§ Task to carry out: In the copy, keep every record exact and leave out all images.

Data items:
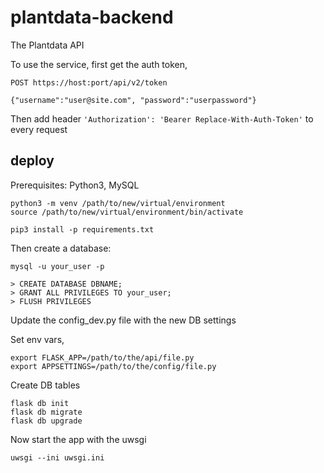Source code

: # plantdata-backend

The Plantdata API

To use the service, first get the auth token,

```
POST https://host:port/api/v2/token

{"username":"user@site.com", "password":"userpassword"}
```

Then add header `'Authorization': 'Bearer Replace-With-Auth-Token'` to every request

## deploy

Prerequisites: Python3, MySQL

```
python3 -m venv /path/to/new/virtual/environment
source /path/to/new/virtual/environment/bin/activate

pip3 install -p requirements.txt
```

Then create a database:

```
mysql -u your_user -p

> CREATE DATABASE DBNAME;
> GRANT ALL PRIVILEGES TO your_user;
> FLUSH PRIVILEGES

```


Update the config_dev.py file with the new DB settings

Set env vars,

```
export FLASK_APP=/path/to/the/api/file.py
export APPSETTINGS=/path/to/the/config/file.py

```

Create DB tables

```
flask db init
flask db migrate
flask db upgrade
```

Now start the app with the uwsgi

```
uwsgi --ini uwsgi.ini
```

§ Exercise answer:
Source code

: # plantdata-backend

The Plantdata API

To use the service, first get the auth token,

```
POST https://host:port/api/v2/token

{"username":"user@site.com", "password":"userpassword"}
```

Then add header `'Authorization': 'Bearer Replace-With-Auth-Token'` to every request

## deploy

Prerequisites: Python3, MySQL

```
python3 -m venv /path/to/new/virtual/environment
source /path/to/new/virtual/environment/bin/activate

pip3 install -p requirements.txt
```

Then create a database:

```
mysql -u your_user -p

> CREATE DATABASE DBNAME;
> GRANT ALL PRIVILEGES TO your_user;
> FLUSH PRIVILEGES

```


Update the config_dev.py file with the new DB settings

Set env vars,

```
export FLASK_APP=/path/to/the/api/file.py
export APPSETTINGS=/path/to/the/config/file.py

```

Create DB tables

```
flask db init
flask db migrate
flask db upgrade
```

Now start the app with the uwsgi

```
uwsgi --ini uwsgi.ini
```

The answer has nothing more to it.